**How to complete this task**
Read the listing below and tally the lines that contain "with"; the reply is that tally only.

-------- Supplied material

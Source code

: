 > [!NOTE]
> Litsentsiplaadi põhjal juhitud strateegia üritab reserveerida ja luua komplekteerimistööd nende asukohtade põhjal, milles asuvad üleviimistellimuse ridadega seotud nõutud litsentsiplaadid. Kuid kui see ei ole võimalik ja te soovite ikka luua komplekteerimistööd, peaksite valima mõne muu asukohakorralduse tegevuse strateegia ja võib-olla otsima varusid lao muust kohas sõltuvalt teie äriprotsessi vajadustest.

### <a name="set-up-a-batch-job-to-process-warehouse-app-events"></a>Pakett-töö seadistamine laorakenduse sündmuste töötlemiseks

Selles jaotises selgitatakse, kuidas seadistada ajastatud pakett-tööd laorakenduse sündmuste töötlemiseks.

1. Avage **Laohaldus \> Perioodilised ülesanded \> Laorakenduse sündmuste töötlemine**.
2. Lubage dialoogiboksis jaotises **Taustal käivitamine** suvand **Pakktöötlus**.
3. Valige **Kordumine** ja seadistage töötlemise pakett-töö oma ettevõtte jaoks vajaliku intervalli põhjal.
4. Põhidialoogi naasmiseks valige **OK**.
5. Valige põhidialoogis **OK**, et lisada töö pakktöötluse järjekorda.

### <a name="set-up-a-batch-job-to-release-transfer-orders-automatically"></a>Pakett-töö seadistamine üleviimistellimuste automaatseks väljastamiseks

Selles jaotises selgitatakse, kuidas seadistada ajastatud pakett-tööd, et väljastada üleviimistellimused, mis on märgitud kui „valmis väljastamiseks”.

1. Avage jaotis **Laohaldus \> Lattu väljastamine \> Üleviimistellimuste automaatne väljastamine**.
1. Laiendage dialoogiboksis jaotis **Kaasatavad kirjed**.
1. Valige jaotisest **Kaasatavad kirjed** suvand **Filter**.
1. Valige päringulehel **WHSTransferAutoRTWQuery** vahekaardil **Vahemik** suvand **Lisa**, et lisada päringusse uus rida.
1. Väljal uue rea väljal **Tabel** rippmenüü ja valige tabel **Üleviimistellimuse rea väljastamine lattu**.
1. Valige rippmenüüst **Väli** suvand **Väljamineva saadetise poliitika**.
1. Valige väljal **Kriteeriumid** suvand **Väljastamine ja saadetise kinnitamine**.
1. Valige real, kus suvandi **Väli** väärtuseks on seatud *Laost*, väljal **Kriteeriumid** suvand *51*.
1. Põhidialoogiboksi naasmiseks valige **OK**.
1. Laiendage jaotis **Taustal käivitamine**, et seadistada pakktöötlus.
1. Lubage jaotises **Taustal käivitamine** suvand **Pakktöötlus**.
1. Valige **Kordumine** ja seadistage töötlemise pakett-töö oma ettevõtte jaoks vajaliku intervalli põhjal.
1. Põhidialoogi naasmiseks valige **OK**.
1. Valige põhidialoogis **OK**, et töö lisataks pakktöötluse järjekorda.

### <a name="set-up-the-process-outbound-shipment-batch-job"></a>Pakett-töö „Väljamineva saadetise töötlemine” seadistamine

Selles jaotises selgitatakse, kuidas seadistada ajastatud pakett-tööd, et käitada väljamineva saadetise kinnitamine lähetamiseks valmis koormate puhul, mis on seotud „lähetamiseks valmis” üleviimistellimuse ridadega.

----------------
-------- Supplied material

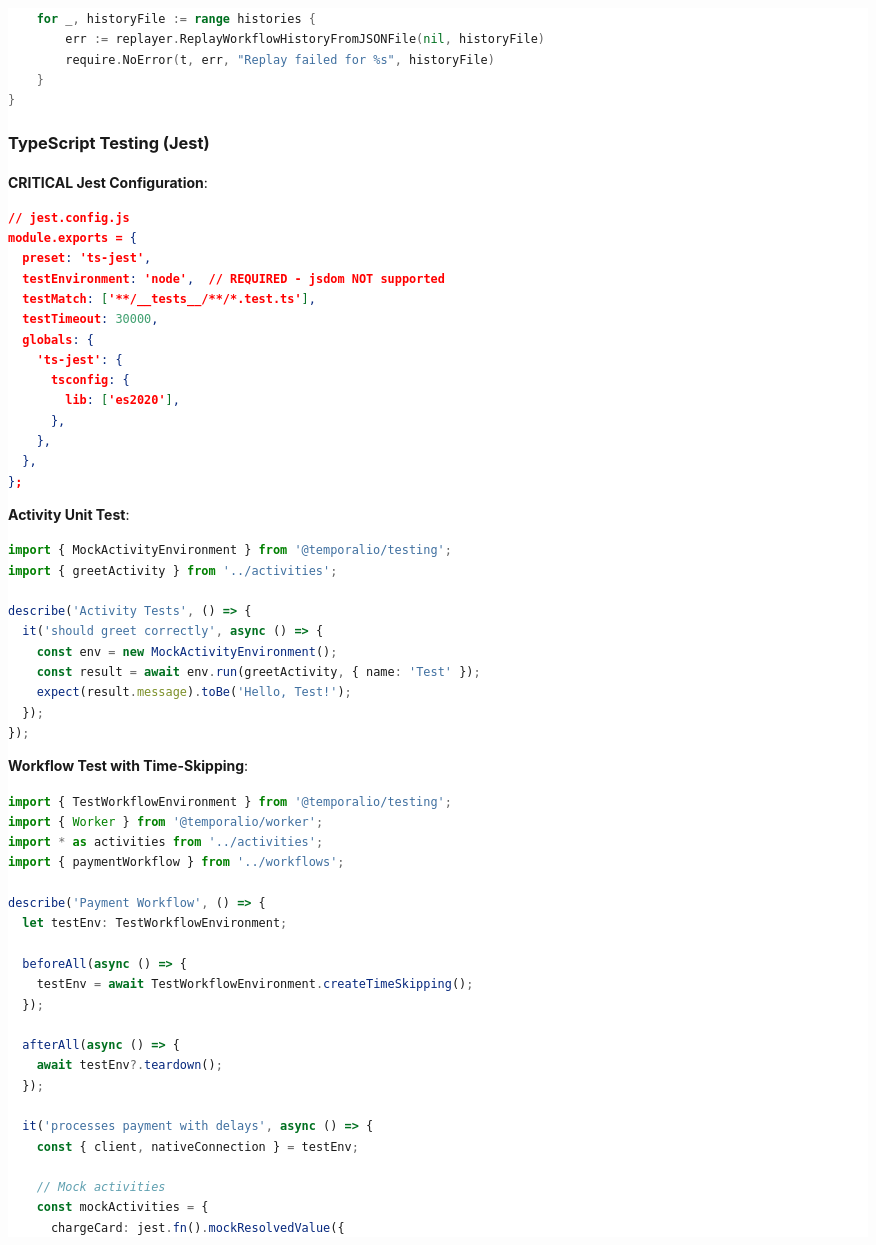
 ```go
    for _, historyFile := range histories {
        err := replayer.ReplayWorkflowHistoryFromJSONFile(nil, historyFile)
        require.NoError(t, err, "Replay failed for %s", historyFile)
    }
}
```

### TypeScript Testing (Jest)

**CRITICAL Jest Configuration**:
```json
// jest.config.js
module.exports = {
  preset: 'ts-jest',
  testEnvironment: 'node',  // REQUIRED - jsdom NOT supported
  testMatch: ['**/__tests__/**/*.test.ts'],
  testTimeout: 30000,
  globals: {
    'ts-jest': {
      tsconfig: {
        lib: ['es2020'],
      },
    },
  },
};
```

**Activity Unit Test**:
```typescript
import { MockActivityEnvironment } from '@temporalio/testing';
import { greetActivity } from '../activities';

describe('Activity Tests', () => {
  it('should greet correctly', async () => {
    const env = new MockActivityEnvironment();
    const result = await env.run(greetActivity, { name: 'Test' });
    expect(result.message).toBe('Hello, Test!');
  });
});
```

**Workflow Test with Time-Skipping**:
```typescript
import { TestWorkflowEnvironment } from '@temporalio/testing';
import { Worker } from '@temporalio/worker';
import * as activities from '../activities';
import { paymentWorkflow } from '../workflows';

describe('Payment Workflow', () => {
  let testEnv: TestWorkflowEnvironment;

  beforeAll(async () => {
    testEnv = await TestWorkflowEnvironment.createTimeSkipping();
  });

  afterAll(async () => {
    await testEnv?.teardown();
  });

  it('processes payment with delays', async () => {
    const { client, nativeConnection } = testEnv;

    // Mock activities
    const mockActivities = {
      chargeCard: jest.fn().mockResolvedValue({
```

----------------

**Solved exercise**
2